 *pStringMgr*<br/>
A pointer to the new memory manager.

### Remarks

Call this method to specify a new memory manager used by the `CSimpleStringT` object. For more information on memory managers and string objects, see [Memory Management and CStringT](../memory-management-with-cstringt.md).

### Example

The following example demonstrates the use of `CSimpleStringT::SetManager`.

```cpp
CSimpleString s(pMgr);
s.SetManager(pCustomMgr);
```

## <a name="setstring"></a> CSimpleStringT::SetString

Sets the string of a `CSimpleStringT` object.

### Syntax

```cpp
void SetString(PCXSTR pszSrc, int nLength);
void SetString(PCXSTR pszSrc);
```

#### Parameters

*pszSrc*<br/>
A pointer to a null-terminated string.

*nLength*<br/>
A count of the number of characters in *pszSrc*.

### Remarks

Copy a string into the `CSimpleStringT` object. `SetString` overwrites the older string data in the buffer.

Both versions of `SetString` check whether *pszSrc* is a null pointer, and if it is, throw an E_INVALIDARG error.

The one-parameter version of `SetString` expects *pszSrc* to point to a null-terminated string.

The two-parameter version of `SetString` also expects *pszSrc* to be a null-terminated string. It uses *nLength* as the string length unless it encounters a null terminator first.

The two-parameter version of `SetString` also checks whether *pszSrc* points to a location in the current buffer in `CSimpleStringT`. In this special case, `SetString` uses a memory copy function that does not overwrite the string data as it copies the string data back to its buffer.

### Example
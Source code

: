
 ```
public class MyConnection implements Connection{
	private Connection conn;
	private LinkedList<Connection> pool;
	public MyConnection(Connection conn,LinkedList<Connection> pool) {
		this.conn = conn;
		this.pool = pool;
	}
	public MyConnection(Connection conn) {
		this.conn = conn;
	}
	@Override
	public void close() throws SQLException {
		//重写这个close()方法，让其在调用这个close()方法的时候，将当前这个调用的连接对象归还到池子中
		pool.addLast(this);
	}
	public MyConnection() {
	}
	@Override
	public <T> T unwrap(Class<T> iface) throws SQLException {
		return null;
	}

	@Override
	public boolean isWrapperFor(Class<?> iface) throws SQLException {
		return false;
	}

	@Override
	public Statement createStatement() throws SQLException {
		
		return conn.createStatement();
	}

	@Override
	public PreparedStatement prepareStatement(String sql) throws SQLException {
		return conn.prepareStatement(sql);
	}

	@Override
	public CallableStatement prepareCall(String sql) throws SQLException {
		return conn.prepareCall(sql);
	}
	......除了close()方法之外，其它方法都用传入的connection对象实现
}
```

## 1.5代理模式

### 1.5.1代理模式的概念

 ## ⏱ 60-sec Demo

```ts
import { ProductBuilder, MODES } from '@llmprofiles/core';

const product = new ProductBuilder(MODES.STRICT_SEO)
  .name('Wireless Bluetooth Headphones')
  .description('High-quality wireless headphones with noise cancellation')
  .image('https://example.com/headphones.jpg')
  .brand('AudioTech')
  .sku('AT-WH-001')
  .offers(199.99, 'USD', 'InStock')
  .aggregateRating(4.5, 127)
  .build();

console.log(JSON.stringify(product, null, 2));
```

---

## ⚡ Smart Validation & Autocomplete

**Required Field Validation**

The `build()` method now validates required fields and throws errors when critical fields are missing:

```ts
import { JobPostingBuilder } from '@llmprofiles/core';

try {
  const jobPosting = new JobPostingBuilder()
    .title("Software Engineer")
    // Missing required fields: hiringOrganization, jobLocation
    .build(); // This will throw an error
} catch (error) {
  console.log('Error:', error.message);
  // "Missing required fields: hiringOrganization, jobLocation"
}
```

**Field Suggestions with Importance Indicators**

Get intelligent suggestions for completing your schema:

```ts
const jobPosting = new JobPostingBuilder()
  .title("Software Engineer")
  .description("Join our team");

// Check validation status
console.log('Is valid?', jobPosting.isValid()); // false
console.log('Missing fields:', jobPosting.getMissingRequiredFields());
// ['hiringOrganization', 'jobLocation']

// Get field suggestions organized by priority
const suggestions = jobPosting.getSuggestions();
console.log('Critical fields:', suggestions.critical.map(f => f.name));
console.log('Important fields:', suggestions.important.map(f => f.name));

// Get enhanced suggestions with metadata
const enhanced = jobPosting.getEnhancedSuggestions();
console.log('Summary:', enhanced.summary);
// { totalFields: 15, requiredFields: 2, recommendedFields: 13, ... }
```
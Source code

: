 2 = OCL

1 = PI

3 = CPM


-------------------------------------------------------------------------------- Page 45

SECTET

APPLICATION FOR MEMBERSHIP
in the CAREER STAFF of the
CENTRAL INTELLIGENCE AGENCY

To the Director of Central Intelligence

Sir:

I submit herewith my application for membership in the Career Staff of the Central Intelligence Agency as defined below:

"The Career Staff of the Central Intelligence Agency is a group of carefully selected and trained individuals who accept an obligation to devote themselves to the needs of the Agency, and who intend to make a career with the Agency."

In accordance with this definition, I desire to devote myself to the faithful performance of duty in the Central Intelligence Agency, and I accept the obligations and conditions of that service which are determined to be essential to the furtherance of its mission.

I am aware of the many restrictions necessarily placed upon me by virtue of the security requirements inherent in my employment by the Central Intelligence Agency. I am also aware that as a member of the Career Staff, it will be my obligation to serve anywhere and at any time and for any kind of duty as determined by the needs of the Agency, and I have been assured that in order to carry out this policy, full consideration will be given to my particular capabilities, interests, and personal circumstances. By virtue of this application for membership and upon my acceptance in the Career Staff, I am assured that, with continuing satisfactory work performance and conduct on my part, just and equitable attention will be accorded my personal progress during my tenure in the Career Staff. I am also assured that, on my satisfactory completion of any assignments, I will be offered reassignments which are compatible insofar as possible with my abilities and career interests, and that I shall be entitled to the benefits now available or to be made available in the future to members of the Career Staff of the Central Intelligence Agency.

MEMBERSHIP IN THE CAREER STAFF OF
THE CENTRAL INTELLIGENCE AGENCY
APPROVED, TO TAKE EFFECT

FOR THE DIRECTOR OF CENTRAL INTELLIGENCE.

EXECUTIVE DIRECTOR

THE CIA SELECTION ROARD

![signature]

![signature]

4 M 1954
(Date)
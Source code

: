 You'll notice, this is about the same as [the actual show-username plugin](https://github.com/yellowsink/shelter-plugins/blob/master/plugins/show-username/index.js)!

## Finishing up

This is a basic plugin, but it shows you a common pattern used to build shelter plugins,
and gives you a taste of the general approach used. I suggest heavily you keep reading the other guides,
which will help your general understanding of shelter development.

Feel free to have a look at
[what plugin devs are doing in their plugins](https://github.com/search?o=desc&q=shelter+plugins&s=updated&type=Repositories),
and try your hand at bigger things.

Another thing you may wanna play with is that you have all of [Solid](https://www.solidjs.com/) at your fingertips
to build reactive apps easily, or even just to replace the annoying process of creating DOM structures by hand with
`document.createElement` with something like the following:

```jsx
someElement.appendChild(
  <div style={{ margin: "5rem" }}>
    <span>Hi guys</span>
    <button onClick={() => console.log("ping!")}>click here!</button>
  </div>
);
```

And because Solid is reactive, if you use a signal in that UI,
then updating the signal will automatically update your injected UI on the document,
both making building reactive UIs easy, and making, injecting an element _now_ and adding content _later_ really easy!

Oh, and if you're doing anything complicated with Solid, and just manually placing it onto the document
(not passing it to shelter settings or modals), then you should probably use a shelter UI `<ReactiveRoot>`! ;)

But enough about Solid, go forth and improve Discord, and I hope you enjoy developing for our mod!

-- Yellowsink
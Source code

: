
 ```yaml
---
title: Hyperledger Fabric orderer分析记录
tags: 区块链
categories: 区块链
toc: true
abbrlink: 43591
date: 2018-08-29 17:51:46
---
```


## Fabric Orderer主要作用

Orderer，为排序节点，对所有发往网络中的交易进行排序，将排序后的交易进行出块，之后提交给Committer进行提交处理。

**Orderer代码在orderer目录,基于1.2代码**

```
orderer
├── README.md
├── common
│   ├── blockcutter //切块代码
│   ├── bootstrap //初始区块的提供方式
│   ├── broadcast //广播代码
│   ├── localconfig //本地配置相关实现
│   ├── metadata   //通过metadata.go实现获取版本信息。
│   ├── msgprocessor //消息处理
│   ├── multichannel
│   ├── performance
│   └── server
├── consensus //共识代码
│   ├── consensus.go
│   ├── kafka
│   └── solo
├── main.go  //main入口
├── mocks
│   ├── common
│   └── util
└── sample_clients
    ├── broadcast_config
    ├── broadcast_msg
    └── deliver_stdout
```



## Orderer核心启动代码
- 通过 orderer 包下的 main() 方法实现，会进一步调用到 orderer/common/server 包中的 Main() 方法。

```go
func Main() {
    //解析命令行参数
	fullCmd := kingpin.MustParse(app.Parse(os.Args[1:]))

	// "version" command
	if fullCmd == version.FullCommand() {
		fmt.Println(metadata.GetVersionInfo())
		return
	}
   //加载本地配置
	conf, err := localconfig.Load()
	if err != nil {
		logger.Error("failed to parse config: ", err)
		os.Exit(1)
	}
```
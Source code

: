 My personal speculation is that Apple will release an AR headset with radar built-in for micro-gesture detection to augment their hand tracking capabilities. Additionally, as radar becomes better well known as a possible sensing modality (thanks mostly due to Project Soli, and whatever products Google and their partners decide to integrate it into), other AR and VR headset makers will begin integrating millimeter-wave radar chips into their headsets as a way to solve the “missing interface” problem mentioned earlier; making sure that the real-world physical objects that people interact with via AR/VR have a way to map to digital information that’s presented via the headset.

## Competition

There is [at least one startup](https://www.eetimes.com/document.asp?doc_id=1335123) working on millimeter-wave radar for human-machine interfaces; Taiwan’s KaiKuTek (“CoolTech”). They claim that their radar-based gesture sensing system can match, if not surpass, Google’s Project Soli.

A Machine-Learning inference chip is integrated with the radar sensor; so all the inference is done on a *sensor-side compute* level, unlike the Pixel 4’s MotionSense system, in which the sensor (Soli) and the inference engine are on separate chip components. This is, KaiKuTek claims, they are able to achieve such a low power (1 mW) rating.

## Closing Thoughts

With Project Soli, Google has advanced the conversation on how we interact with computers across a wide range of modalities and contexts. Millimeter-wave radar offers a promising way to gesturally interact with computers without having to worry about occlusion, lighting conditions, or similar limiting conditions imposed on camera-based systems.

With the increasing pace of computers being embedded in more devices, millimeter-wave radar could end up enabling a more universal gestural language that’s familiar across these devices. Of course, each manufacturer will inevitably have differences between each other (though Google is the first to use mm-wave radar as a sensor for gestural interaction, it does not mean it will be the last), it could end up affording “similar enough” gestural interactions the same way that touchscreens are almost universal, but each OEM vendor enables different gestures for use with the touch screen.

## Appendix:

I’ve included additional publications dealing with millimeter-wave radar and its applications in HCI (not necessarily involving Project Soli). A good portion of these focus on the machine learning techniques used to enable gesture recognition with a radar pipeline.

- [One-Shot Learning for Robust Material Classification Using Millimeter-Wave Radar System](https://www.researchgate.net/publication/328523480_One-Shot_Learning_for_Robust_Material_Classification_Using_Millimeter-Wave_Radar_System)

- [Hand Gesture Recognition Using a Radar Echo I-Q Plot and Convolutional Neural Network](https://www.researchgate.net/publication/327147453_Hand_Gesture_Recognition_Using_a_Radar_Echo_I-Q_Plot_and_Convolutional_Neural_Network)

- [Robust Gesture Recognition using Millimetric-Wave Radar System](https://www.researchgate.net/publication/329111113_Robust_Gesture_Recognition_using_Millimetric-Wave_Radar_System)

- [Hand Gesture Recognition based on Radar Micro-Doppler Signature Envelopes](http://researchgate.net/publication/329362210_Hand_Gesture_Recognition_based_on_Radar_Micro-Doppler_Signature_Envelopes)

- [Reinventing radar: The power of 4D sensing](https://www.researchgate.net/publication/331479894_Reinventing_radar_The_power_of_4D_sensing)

◆ ◆ ◆ ◆ ◆ ◆ ◆

■ **What you need to do**: All lines above with the word "void" need to be reported.

■ **Worked solution**:
void SetString(PCXSTR pszSrc, int nLength);
void SetString(PCXSTR pszSrc);
	public void close() throws SQLException {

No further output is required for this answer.